I made bone-in tilapia last night for dinner and it was a reminder to me of why I don’t make a lot of “traditional” Zimbabwean food. Now, just so you know, I love most of the food I grew up eating in Zimbabwe. Some foods that I didn’t like as a child, I now love and have an appreciation for, especially now as I try desperately to hold onto my roots. Enter my American born kids; they just don’t have the same appreciation for my beloved Zimbabwean cuisine.

It’s little incidents like this that remind me that I’m caught in the middle of 2 different worlds. The world of my childhood in my country of birth, Zimbabwe, and the world that I now call home, The US. I have officially been in the US for more years than I was in Zimbabwe, 19 to be precise. It’s funny though how I still feel a stronger sense of belonging to Zimbabwe than I do to the US. There are so many things that I love about the US, but there’s always that yearning and sense of belonging I feel  for Zimbabwe that I wish my kids would feel,  love and embrace too.

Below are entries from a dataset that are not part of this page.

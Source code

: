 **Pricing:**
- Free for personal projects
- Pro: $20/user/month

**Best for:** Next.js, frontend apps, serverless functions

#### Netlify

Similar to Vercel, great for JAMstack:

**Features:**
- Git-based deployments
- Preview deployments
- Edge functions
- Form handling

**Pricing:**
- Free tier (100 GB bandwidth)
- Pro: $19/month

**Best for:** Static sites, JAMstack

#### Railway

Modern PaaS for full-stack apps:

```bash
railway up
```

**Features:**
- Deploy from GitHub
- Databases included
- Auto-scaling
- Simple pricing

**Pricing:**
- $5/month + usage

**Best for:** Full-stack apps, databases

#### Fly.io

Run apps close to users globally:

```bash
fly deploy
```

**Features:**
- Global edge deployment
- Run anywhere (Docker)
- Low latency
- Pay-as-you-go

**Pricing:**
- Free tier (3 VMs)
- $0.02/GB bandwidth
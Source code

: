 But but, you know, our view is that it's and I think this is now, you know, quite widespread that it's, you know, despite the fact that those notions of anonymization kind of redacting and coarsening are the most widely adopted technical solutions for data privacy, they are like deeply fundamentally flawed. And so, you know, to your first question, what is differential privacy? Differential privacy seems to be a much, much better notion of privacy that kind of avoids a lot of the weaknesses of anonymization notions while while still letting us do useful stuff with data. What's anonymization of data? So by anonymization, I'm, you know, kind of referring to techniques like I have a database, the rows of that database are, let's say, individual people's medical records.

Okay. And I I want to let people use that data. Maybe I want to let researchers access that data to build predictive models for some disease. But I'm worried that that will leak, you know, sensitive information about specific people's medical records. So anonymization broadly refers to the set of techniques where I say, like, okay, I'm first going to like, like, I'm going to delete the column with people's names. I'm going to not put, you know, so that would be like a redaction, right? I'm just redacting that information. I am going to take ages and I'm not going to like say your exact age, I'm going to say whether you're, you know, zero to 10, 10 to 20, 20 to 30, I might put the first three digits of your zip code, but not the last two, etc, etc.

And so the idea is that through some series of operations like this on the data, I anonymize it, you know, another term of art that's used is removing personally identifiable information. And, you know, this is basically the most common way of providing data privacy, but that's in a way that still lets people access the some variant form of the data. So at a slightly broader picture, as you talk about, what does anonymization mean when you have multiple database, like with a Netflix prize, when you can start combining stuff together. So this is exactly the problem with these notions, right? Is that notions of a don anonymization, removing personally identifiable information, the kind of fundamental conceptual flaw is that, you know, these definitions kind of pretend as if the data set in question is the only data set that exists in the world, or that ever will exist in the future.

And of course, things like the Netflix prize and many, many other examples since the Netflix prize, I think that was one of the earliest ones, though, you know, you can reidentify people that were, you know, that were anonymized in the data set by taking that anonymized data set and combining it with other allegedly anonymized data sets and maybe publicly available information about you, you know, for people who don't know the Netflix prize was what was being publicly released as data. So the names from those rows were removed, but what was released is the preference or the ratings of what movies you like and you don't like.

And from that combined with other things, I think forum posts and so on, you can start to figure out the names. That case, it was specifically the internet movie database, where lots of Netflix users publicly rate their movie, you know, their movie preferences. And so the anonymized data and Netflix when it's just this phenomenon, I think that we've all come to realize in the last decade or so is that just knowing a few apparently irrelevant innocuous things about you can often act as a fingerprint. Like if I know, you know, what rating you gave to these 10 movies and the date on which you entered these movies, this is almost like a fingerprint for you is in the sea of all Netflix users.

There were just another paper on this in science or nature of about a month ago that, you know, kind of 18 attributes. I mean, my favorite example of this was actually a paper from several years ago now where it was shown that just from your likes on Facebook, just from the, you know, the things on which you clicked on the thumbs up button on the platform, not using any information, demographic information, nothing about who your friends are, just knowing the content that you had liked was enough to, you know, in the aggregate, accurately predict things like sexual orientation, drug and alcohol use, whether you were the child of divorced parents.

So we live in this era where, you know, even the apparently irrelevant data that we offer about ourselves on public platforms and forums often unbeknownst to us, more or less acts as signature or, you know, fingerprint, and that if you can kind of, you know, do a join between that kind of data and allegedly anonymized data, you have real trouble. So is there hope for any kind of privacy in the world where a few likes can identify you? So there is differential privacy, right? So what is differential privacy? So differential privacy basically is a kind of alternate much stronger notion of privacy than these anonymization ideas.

My husband and I have had many talks at length about whether or not we will ever go back to Zimbabwe and every single time, no matter how feasible it seems for us to go back, it always circles back to our children. It has been a hard and bitter pill to swallow but we have come to understand and accept that our kids are very much American in every sense of the term. In as much as we try hard to impart our culture to them, which they love, they just don’t and will never appreciate it as much as we do. Our kids love it when we take them back to Zimbabwe and show them some of the things and places they hear about from my husband and I in our many stories of growing up in Zimbabwe, but like us, they have a different and stronger sense of belonging to the US because it is where they were born and it is where they established their earliest memories.

A part of me feels sad that they will never know the Zimbabwe that we knew and loved, but I’m also grateful that they get to experience 2 worlds, very different from each other, but can call both home.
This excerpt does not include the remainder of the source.